En esta indagación se insiste específicamente en el hecho de que el fenómeno gramatical de la nominalización responde a significados básicos metafóricos y metonímicos, lo cual constituye una prueba más de que el estudio de la gramática es esencialmente un estudio del significado y de las motivaciones del hablante, postulado ampliamente defendido por el enfoque cognitivo-funcional (Nuyts, 2004) y la Lingüística y Gramática Cognitivas (Langacker, 1987: 12; Geeraerts, 2006: 4).

Se estima que este estudio ha logrado avanzar sobre un horizonte de investigación no suficientemente explorado y que ha trazado un sendero que puede continuarse con augurios de hallazgos valiosos para el campo de la investigación en lingüística en general y en el de la gramática en particular; e incluso para la actividad práctica de los docentes y otros profesionales de la palabra.

Se considera que se ha logrado un abordaje holístico e interdisciplinar de los usos lingüísticos relacionados con los cambios gramaticales. Además, se pudo elaborar una metodología de análisis de este tipo de unidades en discurso que explicita los procesos conceptuales que las producen, lo cual se concretó en el análisis de una muestra de unidades léxicas nominalizadas extraídas de corpus.

Estudios posteriores pueden centrarse en establecer con mayor precisión cuáles son los cambios categoriales basados en metáforas fosilizadas y cuáles en metáforas vivas. Por otra parte, este análisis se puede extender a otros tipos de cambios de clases léxicas (v. gr., adjetivaciones, adverbializaciones, “verbalizaciones”) e incluso salir del nivel léxico para indagar en el nivel proposicional.

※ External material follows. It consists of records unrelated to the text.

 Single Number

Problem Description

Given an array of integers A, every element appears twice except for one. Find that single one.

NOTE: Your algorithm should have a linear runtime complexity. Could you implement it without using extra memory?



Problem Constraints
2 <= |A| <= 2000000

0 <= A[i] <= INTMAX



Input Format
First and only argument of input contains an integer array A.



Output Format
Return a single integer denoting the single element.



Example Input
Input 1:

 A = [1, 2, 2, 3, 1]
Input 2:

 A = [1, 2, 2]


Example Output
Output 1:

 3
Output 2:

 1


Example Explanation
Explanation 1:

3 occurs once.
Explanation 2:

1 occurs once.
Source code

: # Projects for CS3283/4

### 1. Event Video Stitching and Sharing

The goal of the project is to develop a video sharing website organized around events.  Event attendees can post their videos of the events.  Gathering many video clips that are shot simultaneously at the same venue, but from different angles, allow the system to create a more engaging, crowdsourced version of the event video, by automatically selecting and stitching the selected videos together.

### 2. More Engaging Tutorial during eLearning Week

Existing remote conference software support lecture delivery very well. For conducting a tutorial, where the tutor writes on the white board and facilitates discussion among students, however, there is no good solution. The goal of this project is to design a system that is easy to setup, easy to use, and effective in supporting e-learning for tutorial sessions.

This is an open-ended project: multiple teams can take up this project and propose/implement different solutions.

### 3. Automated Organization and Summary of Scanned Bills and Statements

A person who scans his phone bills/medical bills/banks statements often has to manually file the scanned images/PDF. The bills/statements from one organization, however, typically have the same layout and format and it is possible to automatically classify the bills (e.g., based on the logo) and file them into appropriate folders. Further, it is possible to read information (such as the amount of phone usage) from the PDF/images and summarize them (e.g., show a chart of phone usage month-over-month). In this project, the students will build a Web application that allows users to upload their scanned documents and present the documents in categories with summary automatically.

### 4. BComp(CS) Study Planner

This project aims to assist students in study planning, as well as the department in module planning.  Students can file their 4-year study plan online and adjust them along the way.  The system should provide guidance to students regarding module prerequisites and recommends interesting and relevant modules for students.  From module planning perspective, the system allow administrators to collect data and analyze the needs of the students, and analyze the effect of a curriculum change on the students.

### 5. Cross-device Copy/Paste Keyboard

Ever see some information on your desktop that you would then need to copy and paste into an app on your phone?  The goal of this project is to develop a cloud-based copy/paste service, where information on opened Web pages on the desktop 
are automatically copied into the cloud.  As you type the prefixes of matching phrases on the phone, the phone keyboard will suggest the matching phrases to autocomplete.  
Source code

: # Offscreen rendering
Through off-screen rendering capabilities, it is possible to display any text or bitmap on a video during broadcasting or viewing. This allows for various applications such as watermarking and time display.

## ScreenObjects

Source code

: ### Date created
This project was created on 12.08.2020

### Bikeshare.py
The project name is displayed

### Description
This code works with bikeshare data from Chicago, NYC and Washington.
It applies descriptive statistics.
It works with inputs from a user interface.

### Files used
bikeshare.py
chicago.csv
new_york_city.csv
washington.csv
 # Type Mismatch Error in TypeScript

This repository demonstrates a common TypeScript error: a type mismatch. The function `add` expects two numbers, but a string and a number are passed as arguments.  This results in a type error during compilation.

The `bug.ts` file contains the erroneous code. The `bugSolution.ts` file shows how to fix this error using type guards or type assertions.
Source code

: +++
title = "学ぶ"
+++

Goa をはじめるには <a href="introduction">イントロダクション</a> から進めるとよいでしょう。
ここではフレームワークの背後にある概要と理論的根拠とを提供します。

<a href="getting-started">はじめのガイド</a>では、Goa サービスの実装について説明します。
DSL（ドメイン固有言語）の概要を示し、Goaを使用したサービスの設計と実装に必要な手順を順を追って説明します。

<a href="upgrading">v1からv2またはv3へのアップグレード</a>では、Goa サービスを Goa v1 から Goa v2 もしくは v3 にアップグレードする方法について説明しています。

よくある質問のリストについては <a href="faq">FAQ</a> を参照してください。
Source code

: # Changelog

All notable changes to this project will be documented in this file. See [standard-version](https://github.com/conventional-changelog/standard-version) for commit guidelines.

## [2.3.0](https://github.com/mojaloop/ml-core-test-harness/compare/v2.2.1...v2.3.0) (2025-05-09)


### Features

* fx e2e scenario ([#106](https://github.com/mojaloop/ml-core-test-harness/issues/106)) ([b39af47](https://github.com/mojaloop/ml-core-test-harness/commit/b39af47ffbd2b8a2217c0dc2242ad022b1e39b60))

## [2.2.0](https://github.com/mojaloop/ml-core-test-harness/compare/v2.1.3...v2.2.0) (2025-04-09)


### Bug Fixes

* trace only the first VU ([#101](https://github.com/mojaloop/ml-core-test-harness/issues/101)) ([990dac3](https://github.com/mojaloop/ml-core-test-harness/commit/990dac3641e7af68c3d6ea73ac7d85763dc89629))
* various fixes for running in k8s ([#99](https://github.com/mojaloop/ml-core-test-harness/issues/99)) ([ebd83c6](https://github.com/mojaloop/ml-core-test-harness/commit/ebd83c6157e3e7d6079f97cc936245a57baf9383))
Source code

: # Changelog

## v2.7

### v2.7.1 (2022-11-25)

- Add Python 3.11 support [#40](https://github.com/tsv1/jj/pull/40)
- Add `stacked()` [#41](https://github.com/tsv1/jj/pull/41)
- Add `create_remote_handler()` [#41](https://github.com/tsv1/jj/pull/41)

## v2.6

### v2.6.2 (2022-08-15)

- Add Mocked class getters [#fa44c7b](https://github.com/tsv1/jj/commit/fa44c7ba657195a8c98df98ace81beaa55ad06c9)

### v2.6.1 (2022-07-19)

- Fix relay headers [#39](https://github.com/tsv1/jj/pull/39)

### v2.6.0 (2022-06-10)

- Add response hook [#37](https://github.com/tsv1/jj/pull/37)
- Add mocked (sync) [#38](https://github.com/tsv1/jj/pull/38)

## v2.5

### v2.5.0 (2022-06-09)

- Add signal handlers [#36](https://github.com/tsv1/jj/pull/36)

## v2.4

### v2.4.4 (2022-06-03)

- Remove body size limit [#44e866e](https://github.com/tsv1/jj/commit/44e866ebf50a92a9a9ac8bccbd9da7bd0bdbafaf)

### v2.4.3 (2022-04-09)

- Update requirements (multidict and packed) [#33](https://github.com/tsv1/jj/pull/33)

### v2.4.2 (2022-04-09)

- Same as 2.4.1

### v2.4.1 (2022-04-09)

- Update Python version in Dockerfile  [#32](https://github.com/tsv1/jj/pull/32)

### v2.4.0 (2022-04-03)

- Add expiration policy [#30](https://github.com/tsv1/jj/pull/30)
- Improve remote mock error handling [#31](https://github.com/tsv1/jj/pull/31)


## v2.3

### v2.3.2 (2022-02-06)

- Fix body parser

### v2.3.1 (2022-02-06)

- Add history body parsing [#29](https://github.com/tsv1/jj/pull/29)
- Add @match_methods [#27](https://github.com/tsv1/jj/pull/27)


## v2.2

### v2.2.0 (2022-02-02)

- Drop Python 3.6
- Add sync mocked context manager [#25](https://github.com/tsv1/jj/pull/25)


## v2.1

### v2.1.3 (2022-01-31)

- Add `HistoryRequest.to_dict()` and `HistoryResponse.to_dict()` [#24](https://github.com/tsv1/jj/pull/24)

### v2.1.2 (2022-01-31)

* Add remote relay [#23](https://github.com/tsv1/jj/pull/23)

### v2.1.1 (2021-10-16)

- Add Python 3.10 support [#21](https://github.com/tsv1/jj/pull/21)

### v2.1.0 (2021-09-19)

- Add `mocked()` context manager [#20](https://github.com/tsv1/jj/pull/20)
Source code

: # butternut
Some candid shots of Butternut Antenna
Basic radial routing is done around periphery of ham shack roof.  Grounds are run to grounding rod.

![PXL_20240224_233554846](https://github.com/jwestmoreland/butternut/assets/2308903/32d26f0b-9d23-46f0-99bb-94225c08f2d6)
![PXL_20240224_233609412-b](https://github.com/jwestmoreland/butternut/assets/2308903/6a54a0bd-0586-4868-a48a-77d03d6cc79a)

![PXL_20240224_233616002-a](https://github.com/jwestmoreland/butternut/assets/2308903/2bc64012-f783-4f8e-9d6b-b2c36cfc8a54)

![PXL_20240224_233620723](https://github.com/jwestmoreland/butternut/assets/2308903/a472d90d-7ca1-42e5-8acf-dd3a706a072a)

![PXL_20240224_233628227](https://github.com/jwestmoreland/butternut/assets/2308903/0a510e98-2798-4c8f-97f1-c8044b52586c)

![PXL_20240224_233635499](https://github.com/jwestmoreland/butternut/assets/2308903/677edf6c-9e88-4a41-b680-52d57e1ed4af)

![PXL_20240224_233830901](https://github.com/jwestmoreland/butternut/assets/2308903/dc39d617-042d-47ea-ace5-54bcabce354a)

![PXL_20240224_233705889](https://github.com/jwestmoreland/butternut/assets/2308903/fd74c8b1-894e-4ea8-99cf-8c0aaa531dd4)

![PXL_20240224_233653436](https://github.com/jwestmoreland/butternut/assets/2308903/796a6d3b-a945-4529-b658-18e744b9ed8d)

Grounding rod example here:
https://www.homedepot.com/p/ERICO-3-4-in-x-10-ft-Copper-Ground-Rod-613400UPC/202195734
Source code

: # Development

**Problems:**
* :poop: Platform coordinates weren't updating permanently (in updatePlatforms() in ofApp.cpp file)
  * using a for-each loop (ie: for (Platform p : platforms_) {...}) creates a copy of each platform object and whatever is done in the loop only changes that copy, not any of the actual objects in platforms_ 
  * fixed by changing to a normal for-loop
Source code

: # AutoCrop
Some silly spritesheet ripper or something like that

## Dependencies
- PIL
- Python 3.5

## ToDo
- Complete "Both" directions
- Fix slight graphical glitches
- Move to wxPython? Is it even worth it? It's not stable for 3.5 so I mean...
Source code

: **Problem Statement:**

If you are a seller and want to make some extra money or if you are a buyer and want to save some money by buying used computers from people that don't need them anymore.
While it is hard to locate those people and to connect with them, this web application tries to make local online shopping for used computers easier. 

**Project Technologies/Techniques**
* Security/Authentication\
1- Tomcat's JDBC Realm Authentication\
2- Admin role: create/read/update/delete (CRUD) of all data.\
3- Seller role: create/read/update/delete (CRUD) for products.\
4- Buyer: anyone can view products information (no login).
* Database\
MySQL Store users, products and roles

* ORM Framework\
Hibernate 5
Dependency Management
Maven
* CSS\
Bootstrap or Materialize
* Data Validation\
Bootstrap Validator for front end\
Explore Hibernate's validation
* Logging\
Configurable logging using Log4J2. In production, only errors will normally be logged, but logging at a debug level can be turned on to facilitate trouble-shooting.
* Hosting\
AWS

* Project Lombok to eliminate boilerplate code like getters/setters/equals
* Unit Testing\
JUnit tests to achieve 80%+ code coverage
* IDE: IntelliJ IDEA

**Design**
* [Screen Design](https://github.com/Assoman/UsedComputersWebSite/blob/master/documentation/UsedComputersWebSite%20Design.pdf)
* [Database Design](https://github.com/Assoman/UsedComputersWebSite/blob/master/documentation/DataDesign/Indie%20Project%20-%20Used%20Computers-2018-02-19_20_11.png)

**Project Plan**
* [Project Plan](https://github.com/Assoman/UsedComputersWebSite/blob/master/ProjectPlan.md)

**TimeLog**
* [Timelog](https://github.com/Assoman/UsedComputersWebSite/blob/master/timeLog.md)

También podría resultar interesante que se replicara en lenguas diferentes del español con fines comparatistas.

En fin, abundando en metáforas, se puede aseverar que en esta investigación se ha recorrido un camino enriquecedor, a lo largo del cual se han ido recogiendo variados aportes teóricos, que se han sistematizado con una mirada original y crítica, y se han situado como punto de partida para emprender nuevos trayectos o continuar transitando por la misma senda.


  1. No se hace referencia con este concepto a lo que Beardsley (1962) denomina metaphorical twist. Con esa expresión, el autor describe la estructura de significado de la metáfora en sí misma. Su explicación comprende el fenómeno como oposición lógica entre un significado central-denotativo y los periféricos o connotativos potenciales para una palabra, más la resolución de esta oposición. Aquí, con el término “giro metafórico” se realiza un paralelo con la expresión “giro lingüístico”, explicada al comienzo del capítulo dos.